PROBLEM TO SOLVE. Work through the data line by line, gathering every line that has the word "flaconi".

DATA FOR THIS EXERCISE.

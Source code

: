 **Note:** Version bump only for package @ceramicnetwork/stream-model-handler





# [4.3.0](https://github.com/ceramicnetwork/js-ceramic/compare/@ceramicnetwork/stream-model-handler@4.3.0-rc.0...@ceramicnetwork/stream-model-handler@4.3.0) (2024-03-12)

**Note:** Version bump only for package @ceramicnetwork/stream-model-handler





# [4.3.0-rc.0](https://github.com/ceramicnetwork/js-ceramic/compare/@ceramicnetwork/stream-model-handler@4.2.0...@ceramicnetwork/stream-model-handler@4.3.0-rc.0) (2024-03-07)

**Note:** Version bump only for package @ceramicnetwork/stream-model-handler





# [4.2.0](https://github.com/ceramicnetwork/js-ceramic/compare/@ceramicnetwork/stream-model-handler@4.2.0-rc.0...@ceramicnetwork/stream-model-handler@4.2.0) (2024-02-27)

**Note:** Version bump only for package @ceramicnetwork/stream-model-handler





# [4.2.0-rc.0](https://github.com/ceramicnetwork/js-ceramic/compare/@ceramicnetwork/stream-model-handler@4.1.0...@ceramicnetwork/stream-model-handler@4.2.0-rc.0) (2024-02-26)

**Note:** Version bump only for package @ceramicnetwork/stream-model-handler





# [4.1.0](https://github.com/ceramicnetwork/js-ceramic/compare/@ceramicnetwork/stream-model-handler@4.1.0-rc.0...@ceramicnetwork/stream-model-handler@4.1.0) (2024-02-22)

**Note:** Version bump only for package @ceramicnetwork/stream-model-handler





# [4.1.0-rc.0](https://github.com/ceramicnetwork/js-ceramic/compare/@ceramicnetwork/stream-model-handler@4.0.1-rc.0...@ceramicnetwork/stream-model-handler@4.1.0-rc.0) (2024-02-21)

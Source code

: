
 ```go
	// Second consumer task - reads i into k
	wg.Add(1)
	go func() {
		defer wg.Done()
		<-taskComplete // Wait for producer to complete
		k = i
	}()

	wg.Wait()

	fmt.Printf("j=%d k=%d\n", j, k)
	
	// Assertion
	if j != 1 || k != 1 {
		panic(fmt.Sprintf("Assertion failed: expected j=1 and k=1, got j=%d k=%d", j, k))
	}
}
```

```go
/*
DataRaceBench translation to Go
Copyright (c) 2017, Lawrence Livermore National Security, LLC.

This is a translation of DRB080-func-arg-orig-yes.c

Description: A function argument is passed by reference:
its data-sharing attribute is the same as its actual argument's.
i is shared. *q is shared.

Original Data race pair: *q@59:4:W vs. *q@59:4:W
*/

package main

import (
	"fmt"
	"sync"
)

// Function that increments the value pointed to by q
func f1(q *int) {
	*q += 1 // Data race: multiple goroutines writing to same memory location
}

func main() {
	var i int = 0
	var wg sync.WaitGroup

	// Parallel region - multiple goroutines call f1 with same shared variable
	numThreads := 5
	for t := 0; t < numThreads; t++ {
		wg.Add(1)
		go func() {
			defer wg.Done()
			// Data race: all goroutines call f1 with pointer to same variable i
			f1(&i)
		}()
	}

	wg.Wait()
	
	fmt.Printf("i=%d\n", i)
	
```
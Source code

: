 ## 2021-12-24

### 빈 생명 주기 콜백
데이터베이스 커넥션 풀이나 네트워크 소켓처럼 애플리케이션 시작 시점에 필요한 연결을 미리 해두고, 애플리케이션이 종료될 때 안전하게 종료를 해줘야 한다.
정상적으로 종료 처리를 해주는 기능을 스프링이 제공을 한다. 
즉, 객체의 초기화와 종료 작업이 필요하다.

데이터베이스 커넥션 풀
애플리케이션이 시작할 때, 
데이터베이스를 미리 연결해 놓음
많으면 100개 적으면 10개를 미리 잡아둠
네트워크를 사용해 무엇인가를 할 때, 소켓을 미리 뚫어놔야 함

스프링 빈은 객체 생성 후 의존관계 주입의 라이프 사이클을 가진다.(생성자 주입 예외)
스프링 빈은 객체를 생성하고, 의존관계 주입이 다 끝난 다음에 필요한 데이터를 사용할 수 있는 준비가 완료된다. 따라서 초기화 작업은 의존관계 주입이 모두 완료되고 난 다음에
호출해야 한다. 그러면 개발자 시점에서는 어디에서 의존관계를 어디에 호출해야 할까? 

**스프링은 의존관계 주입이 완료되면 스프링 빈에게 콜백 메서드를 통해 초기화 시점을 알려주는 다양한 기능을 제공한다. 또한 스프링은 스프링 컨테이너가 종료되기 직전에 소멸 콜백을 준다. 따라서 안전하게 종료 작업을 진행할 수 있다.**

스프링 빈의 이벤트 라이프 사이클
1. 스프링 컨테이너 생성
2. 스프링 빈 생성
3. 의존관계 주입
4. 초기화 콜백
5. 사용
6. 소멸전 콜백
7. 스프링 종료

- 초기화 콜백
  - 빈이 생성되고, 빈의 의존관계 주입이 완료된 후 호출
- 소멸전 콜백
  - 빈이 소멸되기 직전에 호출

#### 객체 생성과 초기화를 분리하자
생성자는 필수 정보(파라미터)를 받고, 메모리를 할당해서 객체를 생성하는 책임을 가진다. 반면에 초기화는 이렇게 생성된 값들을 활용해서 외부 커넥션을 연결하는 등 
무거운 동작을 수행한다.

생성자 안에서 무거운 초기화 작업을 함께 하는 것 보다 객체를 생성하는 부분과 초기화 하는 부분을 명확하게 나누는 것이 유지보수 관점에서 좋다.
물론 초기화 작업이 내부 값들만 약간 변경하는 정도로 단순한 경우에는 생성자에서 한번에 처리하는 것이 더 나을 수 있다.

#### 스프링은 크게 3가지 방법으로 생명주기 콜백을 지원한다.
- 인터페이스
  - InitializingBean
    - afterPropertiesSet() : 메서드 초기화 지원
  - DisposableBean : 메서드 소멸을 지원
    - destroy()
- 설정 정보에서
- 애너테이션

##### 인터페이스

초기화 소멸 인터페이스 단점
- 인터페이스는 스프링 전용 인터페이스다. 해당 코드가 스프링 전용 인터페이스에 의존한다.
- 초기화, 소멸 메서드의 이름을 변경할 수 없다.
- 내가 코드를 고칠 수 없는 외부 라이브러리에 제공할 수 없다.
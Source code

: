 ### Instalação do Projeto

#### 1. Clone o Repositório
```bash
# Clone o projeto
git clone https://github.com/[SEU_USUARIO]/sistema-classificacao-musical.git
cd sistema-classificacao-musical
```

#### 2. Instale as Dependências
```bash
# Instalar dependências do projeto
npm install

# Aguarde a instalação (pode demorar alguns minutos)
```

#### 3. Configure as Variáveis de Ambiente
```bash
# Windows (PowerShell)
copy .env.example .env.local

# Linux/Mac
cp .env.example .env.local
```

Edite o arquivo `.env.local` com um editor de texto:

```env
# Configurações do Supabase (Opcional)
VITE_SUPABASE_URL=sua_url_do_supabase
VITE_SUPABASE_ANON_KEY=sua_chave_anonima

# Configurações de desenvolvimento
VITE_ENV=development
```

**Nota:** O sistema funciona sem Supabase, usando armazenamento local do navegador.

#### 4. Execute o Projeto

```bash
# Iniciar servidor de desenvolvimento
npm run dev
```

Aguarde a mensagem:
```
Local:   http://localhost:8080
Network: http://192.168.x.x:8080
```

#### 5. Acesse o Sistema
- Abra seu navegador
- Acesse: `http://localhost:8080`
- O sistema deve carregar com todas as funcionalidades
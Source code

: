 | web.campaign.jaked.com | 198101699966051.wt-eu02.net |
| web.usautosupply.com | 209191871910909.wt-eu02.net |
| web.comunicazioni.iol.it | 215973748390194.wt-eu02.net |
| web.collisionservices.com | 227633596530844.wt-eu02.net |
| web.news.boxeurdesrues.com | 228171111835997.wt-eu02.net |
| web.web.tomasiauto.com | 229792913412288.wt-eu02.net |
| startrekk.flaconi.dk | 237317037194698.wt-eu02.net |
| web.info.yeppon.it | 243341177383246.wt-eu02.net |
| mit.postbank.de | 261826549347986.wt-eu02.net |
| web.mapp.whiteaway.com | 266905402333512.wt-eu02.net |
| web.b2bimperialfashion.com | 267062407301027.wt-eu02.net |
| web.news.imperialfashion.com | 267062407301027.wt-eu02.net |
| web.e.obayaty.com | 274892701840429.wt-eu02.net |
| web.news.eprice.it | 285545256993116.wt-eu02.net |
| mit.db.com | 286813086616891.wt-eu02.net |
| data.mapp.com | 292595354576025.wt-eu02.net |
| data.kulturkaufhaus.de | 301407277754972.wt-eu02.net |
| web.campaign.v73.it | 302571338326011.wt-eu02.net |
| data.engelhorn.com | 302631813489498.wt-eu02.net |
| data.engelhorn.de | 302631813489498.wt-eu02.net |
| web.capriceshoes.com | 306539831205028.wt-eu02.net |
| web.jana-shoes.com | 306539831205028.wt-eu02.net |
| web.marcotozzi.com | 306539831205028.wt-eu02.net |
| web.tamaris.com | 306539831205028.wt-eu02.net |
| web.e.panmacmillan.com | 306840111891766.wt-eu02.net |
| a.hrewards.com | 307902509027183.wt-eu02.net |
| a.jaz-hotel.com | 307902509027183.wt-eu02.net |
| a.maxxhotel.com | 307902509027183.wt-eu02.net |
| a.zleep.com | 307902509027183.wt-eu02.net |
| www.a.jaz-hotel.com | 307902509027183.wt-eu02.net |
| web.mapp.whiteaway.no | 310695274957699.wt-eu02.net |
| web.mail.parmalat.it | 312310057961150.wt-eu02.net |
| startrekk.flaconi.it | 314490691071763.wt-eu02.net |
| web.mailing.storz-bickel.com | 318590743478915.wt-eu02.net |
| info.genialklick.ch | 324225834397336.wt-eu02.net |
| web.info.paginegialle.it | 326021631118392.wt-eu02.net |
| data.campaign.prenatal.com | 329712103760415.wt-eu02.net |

TASK OUTPUT.
| startrekk.flaconi.dk | 237317037194698.wt-eu02.net |
| startrekk.flaconi.it | 314490691071763.wt-eu02.net |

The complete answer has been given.